WHAT IS REQUIRED ▸ Take each line from the entries that holds "Bernoulli" and copy it out.

Collected data:
* * *
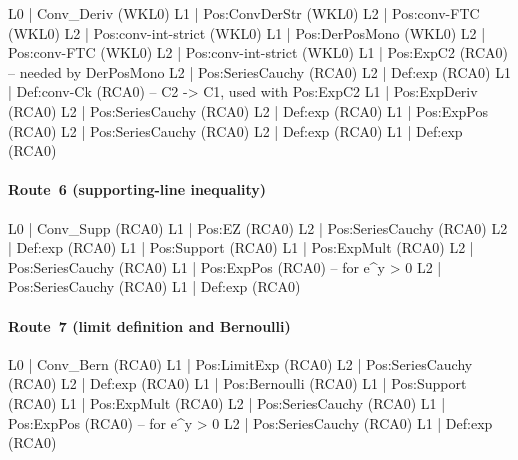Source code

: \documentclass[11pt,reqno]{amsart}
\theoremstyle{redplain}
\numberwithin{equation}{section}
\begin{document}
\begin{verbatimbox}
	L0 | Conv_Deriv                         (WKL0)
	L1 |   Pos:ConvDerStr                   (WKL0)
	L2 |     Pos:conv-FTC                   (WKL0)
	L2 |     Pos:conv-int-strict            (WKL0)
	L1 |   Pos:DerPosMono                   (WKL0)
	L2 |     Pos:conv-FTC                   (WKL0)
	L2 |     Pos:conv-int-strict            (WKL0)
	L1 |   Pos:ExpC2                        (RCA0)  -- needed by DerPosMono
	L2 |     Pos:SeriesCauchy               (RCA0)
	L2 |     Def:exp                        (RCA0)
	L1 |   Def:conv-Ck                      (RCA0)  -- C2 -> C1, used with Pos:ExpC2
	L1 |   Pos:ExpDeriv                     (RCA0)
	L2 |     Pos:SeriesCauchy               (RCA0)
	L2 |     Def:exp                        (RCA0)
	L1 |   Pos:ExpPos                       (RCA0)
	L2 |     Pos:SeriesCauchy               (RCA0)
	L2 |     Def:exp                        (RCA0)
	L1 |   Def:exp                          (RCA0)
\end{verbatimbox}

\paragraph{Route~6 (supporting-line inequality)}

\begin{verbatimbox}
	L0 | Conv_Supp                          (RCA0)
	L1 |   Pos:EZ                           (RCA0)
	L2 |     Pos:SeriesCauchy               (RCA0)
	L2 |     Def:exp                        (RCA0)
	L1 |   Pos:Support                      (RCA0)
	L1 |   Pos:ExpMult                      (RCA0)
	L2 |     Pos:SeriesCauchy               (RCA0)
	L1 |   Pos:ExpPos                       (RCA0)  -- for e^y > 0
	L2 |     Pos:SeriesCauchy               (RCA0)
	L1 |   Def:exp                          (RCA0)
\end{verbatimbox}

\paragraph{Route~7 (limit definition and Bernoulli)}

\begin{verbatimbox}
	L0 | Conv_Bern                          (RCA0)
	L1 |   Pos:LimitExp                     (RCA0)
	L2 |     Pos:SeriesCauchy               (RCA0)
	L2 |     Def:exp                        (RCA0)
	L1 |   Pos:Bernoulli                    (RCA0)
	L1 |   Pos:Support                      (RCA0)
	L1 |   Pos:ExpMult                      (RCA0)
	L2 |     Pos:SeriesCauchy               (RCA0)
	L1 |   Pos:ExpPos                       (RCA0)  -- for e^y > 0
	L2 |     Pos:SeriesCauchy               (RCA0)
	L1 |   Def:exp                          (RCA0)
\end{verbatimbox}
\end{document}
* * *
OUTPUT FOR THIS EXERCISE ▸
\paragraph{Route~7 (limit definition and Bernoulli)}
	L1 |   Pos:Bernoulli                    (RCA0)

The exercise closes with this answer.